An eclectic collection by a master of the short story form, thankfully rescued by Snuggly Books from its former out-of-print state.

The Introduction constitutes a tenth story in the volume, relying on the supremacy of the anecdote to elaborate the author’s mindset. The final section ‘About the Stories’ can be said to fulfill multiple purposes, almost like an eleventh story – the tale of how the author envisioned the other tales.
He is fond of the tale-within-a-tale format. The range of experience is indicative of an individual perspective of a man who has lived a full life.
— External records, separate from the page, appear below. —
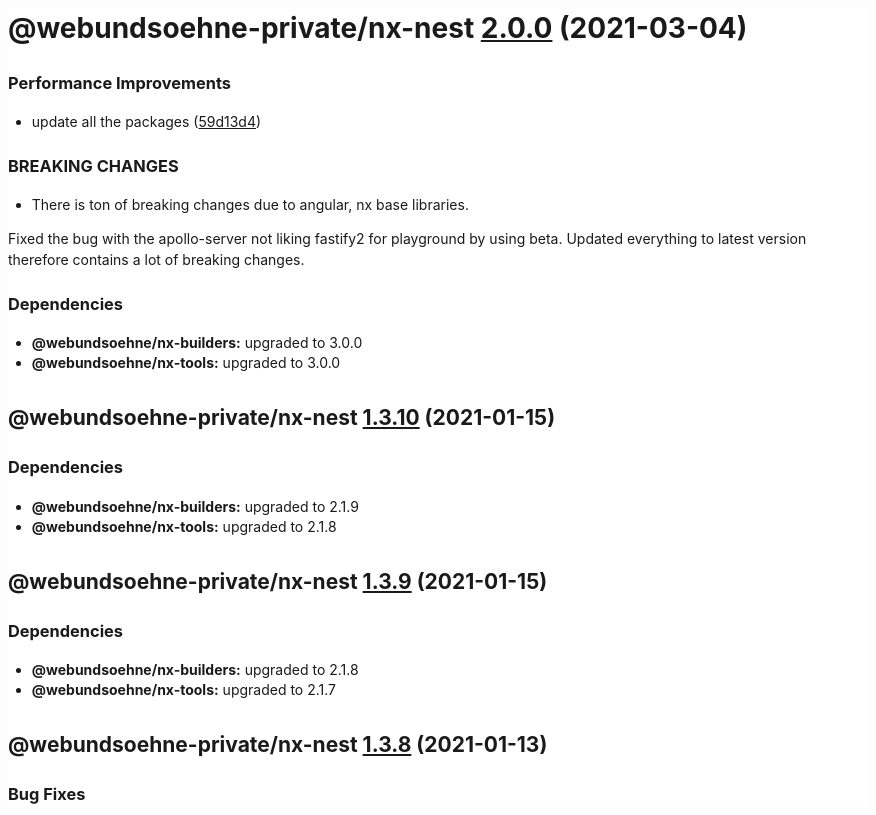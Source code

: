 # @webundsoehne-private/nx-nest [2.0.0](https://github.com/tailoredmedia/backend-nx-skeleton/compare/@webundsoehne-private/nx-nest@1.3.10...@webundsoehne-private/nx-nest@2.0.0) (2021-03-04)

### Performance Improvements

- update all the packages ([59d13d4](https://github.com/tailoredmedia/backend-nx-skeleton/commit/59d13d4e3ba351f8876522f6c723350e953756dc))

### BREAKING CHANGES

- There is ton of breaking changes due to angular, nx base libraries.

Fixed the bug with the apollo-server not liking fastify2 for playground by using beta. Updated everything to latest version therefore contains a lot of breaking changes.

### Dependencies

- **@webundsoehne/nx-builders:** upgraded to 3.0.0
- **@webundsoehne/nx-tools:** upgraded to 3.0.0

## @webundsoehne-private/nx-nest [1.3.10](https://github.com/tailoredmedia/backend-nx-skeleton/compare/@webundsoehne-private/nx-nest@1.3.9...@webundsoehne-private/nx-nest@1.3.10) (2021-01-15)

### Dependencies

- **@webundsoehne/nx-builders:** upgraded to 2.1.9
- **@webundsoehne/nx-tools:** upgraded to 2.1.8

## @webundsoehne-private/nx-nest [1.3.9](https://github.com/tailoredmedia/backend-nx-skeleton/compare/@webundsoehne-private/nx-nest@1.3.8...@webundsoehne-private/nx-nest@1.3.9) (2021-01-15)

### Dependencies

- **@webundsoehne/nx-builders:** upgraded to 2.1.8
- **@webundsoehne/nx-tools:** upgraded to 2.1.7

## @webundsoehne-private/nx-nest [1.3.8](https://github.com/tailoredmedia/backend-nx-skeleton/compare/@webundsoehne-private/nx-nest@1.3.7...@webundsoehne-private/nx-nest@1.3.8) (2021-01-13)

### Bug Fixes
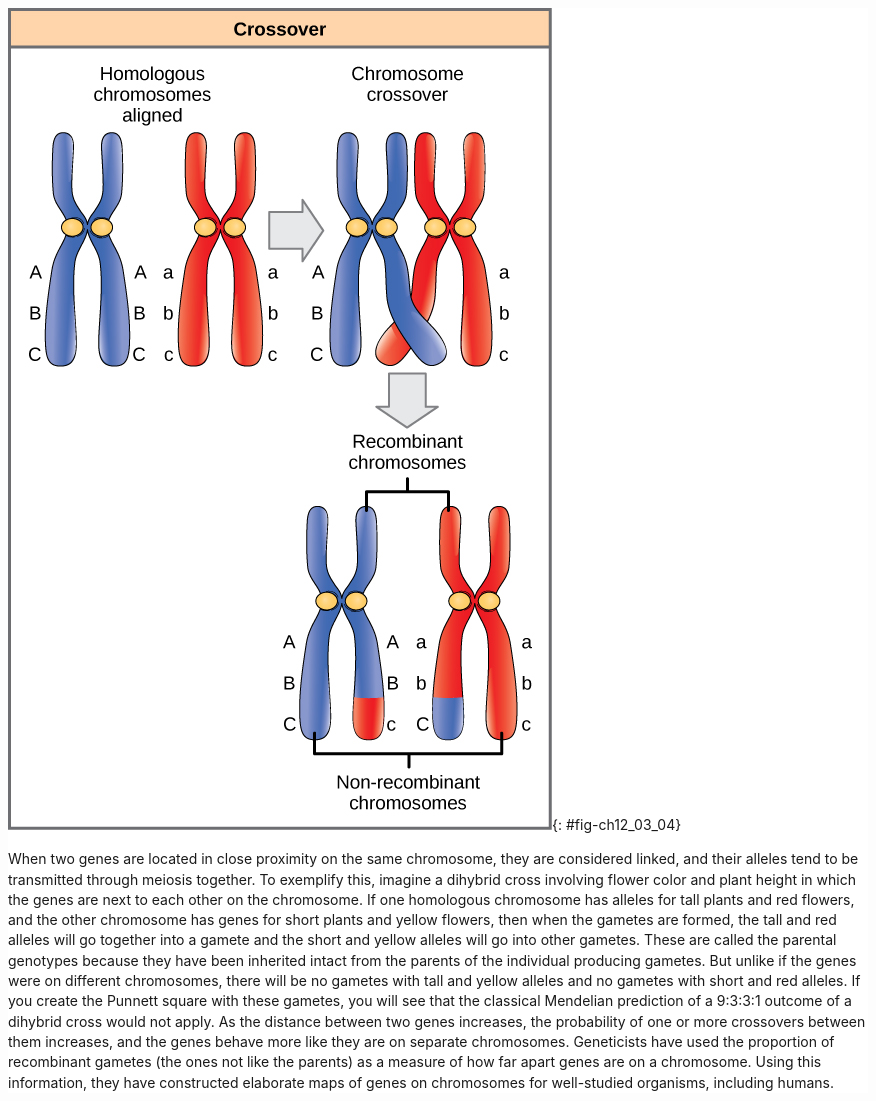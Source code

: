  ![This illustration shows a pair of homologous chromosomes. One of the pair has the alleles ABC and the other has the alleles abc. During meiosis, crossover occurs between two of the chromosomes and genetic material is exchanged, resulting in one recombinant chromosome that has the alleles ABc and another that has the alleles abC. The other two chromosomes are non-recombinant and have the same arrangement of genes as before meiosis.](../resources/Figure_12_03_04.jpg "The process of crossover, or recombination, occurs when two homologous chromosomes align during meiosis and exchange a segment of genetic material. Here, the alleles for gene C were exchanged. The result is two recombinant and two non-recombinant chromosomes."){: #fig-ch12_03_04}

When two genes are located in close proximity on the same chromosome, they are considered linked, and their alleles tend to be transmitted through meiosis together. To exemplify this, imagine a dihybrid cross involving flower color and plant height in which the genes are next to each other on the chromosome. If one homologous chromosome has alleles for tall plants and red flowers, and the other chromosome has genes for short plants and yellow flowers, then when the gametes are formed, the tall and red alleles will go together into a gamete and the short and yellow alleles will go into other gametes. These are called the parental genotypes because they have been inherited intact from the parents of the individual producing gametes. But unlike if the genes were on different chromosomes, there will be no gametes with tall and yellow alleles and no gametes with short and red alleles. If you create the Punnett square with these gametes, you will see that the classical Mendelian prediction of a 9:3:3:1 outcome of a dihybrid cross would not apply. As the distance between two genes increases, the probability of one or more crossovers between them increases, and the genes behave more like they are on separate chromosomes. Geneticists have used the proportion of recombinant gametes (the ones not like the parents) as a measure of how far apart genes are on a chromosome. Using this information, they have constructed elaborate maps of genes on chromosomes for well-studied organisms, including humans.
‘Night Sea Journey to Turku’ is a memorable voyage piece. A lingering obsession, a chance encounter, the regrets of a life spent in pursuit of a ghostly moment. Beautifully rendered and lulling, like the night sea cut through with faint glimmers of stars.
‘Into the Atacama 1899,’ is the story of a conquistador’s descendant who inhabits a desert haunted by a vengeful spirit. An affecting horror story with vibrant subtext.
‘The Devil Only Visits,’ – if you search for the devil, you’ll find him. Set in Chile, a story of spiritual confusion and folkloric power.
‘Colonel Redl’s Knife Sheath’ – an unexpected historical spy story. Lighter entertainment.
‘The Possessed,’ a short masterpiece. A spiritual crisis morphed by guilt, possession, and the horror of bizarre coincidence which may harbor deeper meaning.
‘Orkney Crossing,’ A remarkable sequence of events taking place during casual travel, drawing from the author’s experiences abroad. Perils lie in wait for the curious outsider whose selfish wish to disappear will tempt the locals to abandon him in the belly of a metaphorical dragon.
‘Meyrink’s Gambit,’ – chess, destiny, history, and a near-death experience. A cleverly framed tale featuring a literary legend and a supernatural artist.
‘Doña Ariana’s Glass Foot,’ – a startling short piece making use of straightforward storytelling to infuse a gruesome and absurd plot with legitimately unsettling atmosphere. One impolite gesture results in a shame the protagonist cannot live down. He must enact vengeance on the witness of that shame.
‘A Master Class with Joseph Roth,’ – a languorous story about a fixation with one of Roth’s books. Based on the author’s enthusiasm for the book’s transformative power, the storyteller is literally metamorphosed into the author. The book is posited as an object capable of possessing the reader, of transposing souls. An intriguing premise for a historical piece containing another amusing sideline related to chess.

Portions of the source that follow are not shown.